If the control unit 101 determines in step S <b> 607 that the target object designation operation has been performed in the same manner as the process described with reference to FIG. 6, the process proceeds to step S <b> 1101.
In step S <b> 1101, the control unit 101 acquires the update direction and the update width of the depth of field for the specified object based on the information input through the operation input unit 112. The control unit 101 advances the process to step S1102 when an operation for instructing the update direction and the update width of the depth of field with respect to the designated object is obtained as an input. If the instruction operation for the specified object cannot be obtained, the process returns to S1101 to wait for the instruction operation from the user. If the instruction operation cannot be obtained within the predetermined time, the control unit 101 times out the process, moves the process to S612, and waits for an input from a new user.

  For example, the control unit 101 detects an operation involving a movement of the position of a touch operation such as a flick operation or a swipe operation on the touch panel through the operation input unit 112. When it is determined that the detected operation is a swipe operation, the control unit 101 further confirms the movement locus and acquires the size of the locus. For example, when the swipe operation is an operation in the vertical direction, each is assigned to the closest or infinite direction of the direction of the depth of field, and the size of the movement locus is assigned to the width of change of the depth of field.

  In step S1102, the image processing unit 109 changes the depth of field of the designated object based on the update direction and the updated width of the depth of field for the designated object acquired in step S1101. The process for updating the depth of field of the designated object in S1102 will be described with reference to FIG. Only parts different from the flowchart of FIG. 9 in the first embodiment of the present invention will be described.

  In step S1201, the image processing unit 109 determines the direction in which the depth of field is updated based on the operation instruction for the specified object acquired in step S1101. When the update direction of the depth of field in the operation instruction indicates the infinite side, the image processing unit 109 proceeds to S502 described in the first embodiment and changes the subject distance to the infinite side. Further, when the update direction of the depth of field in the operation instruction is the close side, the image processing unit 109 proceeds to S503 and changes the subject distance to the close side. When completing the processes of S502 and S503, the image processing unit 109 advances the process to S1202.
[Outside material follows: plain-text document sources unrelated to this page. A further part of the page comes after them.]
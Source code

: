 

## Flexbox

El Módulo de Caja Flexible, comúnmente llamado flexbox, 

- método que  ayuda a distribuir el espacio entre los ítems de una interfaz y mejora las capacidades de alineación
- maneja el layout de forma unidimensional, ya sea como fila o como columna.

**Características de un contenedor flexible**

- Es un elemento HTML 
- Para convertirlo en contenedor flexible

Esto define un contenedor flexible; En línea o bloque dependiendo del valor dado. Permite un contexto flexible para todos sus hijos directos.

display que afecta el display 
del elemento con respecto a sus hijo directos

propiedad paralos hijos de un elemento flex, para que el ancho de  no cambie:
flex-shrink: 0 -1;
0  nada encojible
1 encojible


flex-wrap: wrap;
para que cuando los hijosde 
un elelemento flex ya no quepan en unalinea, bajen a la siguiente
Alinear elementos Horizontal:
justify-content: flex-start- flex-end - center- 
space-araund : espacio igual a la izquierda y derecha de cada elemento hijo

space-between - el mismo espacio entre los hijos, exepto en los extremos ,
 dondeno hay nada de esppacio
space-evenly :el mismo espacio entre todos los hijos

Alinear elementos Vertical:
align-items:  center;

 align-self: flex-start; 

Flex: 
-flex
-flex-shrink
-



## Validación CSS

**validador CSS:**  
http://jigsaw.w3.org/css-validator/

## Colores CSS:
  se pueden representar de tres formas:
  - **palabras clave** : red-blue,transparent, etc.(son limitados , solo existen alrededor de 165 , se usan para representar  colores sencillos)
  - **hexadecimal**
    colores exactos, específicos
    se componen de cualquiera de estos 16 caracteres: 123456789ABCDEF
  In S1202, the image processing unit 109 changes the depth of field based on the subject distance of the designated object and the width for updating the depth of field acquired in S1101. The image processing unit 109 acquires the near side depth of field and the infinite side depth of field from the depth of field information of the designated object. Next, with the newly set subject distance as the center, the subject distance A is obtained at the position obtained by adding the update width obtained from the closest depth of field obtained from the subject distance, and the infinite side subject obtained from the subject distance. The subject distance B is set at a position where the update width acquired in the depth of field is added. If the subject distance of the designated object has changed in S502 or S503, the subject distance after the change is the newly set subject distance. The image processing unit 109 updates the depth-of-field information using the set subject distance in the same manner as in S505. In this way, by obtaining three subject distances based on the updating direction and the updating width of the depth of field obtained from the operation instruction, three reconstructed images at the respective subject distances are obtained in S612. A combined reconstructed image is obtained by combining.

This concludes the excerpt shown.